Centennial Park was previously residential or unoccupied. But elsewhere in the city, the buildings that once housed tanneries are now condos or senior citizens complexes. The former Sirois Leather factory has been replaced by Leather City Commons.

"That used to be a six-story, asbestos-covered, wood-framed building," says Torigian.

Sometimes converting the properties has involved an extraordinary effort. Torigian lists the newly opened Stop & Shop, which stands alongside a stream not far from Peabody Square, an area once chockablock with tanneries. "It took $1 million by Stop & Shop to make that area environmentally safe."

Other cities have followed the same formula.

In Newburyport, The Tannery Mall seems to have no connection to the process that contributed to its name.

One resident paused at the mention of the place. "It used to be a foundry, I think?" she said uncertainly.

Today, it is all bustling shops, but more than half a century ago, one wing of the building was taken over by the Saftel-Kaplan Leather Tannery employing nearly 100 people.

George Cashman remembers because his family owned the building and rented the space in those days. "My grandfather built it in the 1920s," he says.

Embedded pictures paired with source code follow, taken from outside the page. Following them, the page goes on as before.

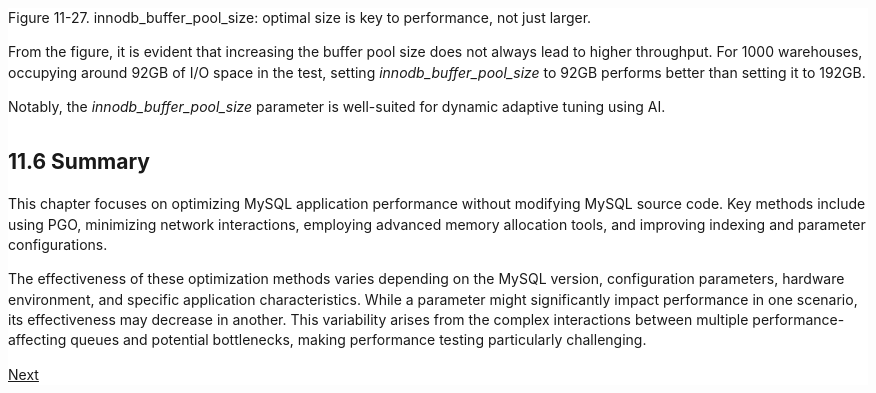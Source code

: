 Figure 11-27. innodb_buffer_pool_size: optimal size is key to performance, not just larger.

From the figure, it is evident that increasing the buffer pool size does not always lead to higher throughput. For 1000 warehouses, occupying around 92GB of I/O space in the test, setting *innodb_buffer_pool_size* to 92GB performs better than setting it to 192GB.

Notably, the *innodb_buffer_pool_size* parameter is well-suited for dynamic adaptive tuning using AI.

## 11.6 Summary

This chapter focuses on optimizing MySQL application performance without modifying MySQL source code. Key methods include using PGO, minimizing network interactions, employing advanced memory allocation tools, and improving indexing and parameter configurations.

The effectiveness of these optimization methods varies depending on the MySQL version, configuration parameters, hardware environment, and specific application characteristics. While a parameter might significantly impact performance in one scenario, its effectiveness may decrease in another. This variability arises from the complex interactions between multiple performance-affecting queues and potential bottlenecks, making performance testing particularly challenging.

[Next](Part5.md)
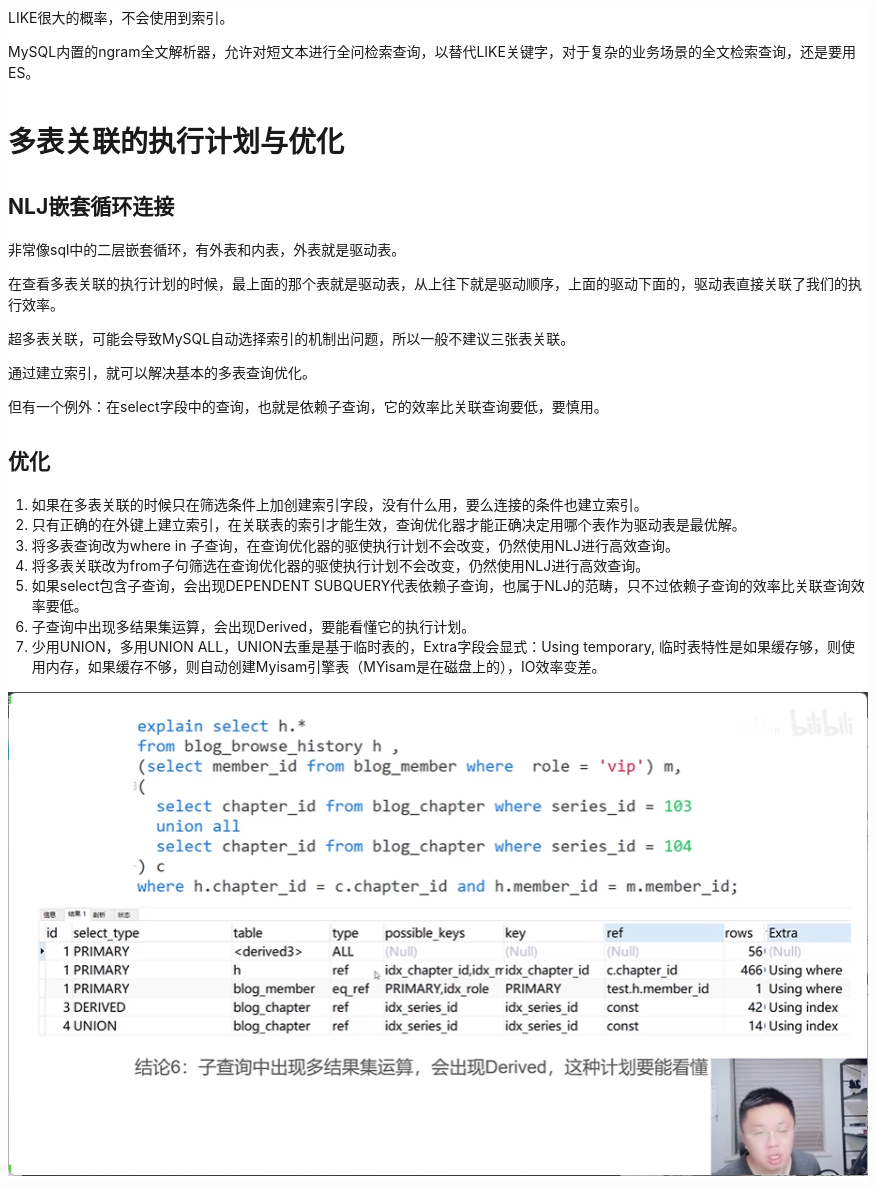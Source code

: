 LIKE很大的概率，不会使用到索引。

MySQL内置的ngram全文解析器，允许对短文本进行全问检索查询，以替代LIKE关键字，对于复杂的业务场景的全文检索查询，还是要用ES。

# 多表关联的执行计划与优化

## NLJ嵌套循环连接

非常像sql中的二层嵌套循环，有外表和内表，外表就是驱动表。

在查看多表关联的执行计划的时候，最上面的那个表就是驱动表，从上往下就是驱动顺序，上面的驱动下面的，驱动表直接关联了我们的执行效率。

超多表关联，可能会导致MySQL自动选择索引的机制出问题，所以一般不建议三张表关联。

通过建立索引，就可以解决基本的多表查询优化。

但有一个例外：在select字段中的查询，也就是依赖子查询，它的效率比关联查询要低，要慎用。

## 优化

1. 如果在多表关联的时候只在筛选条件上加创建索引字段，没有什么用，要么连接的条件也建立索引。
2. 只有正确的在外键上建立索引，在关联表的索引才能生效，查询优化器才能正确决定用哪个表作为驱动表是最优解。
3. 将多表查询改为where in 子查询，在查询优化器的驱使执行计划不会改变，仍然使用NLJ进行高效查询。
4. 将多表关联改为from子句筛选在查询优化器的驱使执行计划不会改变，仍然使用NLJ进行高效查询。
5. 如果select包含子查询，会出现DEPENDENT SUBQUERY代表依赖子查询，也属于NLJ的范畴，只不过依赖子查询的效率比关联查询效率要低。
6. 子查询中出现多结果集运算，会出现Derived，要能看懂它的执行计划。
7. 少用UNION，多用UNION ALL，UNION去重是基于临时表的，Extra字段会显式：Using temporary, 临时表特性是如果缓存够，则使用内存，如果缓存不够，则自动创建Myisam引擎表（MYisam是在磁盘上的），IO效率变差。

![img](image/MariaDB/1647077150856.png)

It was the only tannery in the city, Cashman believes.

"Newburyport was nothing like Peabody, the size of Peabody," he recalls. In fact, different sections of the long, brick structure were used for many other things, including the construction of home oil tanks and even clam shucking.

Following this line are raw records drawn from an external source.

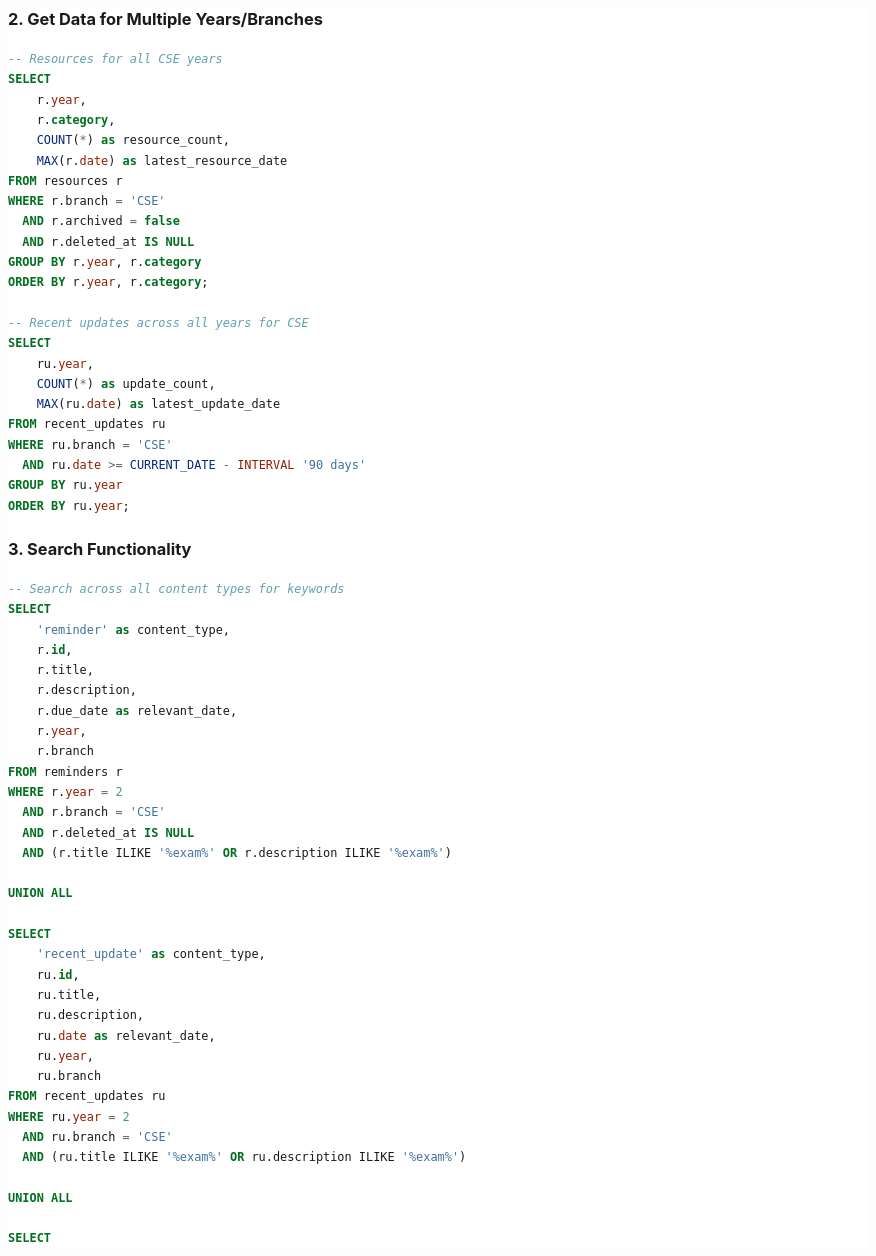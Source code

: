 ### 2. Get Data for Multiple Years/Branches

```sql
-- Resources for all CSE years
SELECT 
    r.year,
    r.category,
    COUNT(*) as resource_count,
    MAX(r.date) as latest_resource_date
FROM resources r
WHERE r.branch = 'CSE'
  AND r.archived = false
  AND r.deleted_at IS NULL
GROUP BY r.year, r.category
ORDER BY r.year, r.category;

-- Recent updates across all years for CSE
SELECT 
    ru.year,
    COUNT(*) as update_count,
    MAX(ru.date) as latest_update_date
FROM recent_updates ru
WHERE ru.branch = 'CSE'
  AND ru.date >= CURRENT_DATE - INTERVAL '90 days'
GROUP BY ru.year
ORDER BY ru.year;
```

### 3. Search Functionality

```sql
-- Search across all content types for keywords
SELECT 
    'reminder' as content_type,
    r.id,
    r.title,
    r.description,
    r.due_date as relevant_date,
    r.year,
    r.branch
FROM reminders r
WHERE r.year = 2 
  AND r.branch = 'CSE'
  AND r.deleted_at IS NULL
  AND (r.title ILIKE '%exam%' OR r.description ILIKE '%exam%')

UNION ALL

SELECT 
    'recent_update' as content_type,
    ru.id,
    ru.title,
    ru.description,
    ru.date as relevant_date,
    ru.year,
    ru.branch
FROM recent_updates ru
WHERE ru.year = 2 
  AND ru.branch = 'CSE'
  AND (ru.title ILIKE '%exam%' OR ru.description ILIKE '%exam%')

UNION ALL

SELECT 
```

The leather company was a good neighbor, though. "It smelled a little," Cashman concedes brightly, "now and then, on a hot day. But there was a sewerage treatment plant nearby that smelled 10 times worse."

Several shoe factories in Newburyport put the leather to use, including Lewis Shoe and Dodge Brothers Shoe. "But they're gone now," says Cashman.

In Gloucester, the Strong Group creates everything from leather pouches to leather gun holsters for the police. "But we are not a tannery," says spokesman Dan Donahue.

Strong does not use local leather in its products, turning to suppliers from the Western United States.

"People always like leather," says Donahue. "These days there seems to be a trend toward it."

While he remembers the history of Peabody's tanneries, Donahue confesses that the continued existence of any Peabody tanneries is news to him.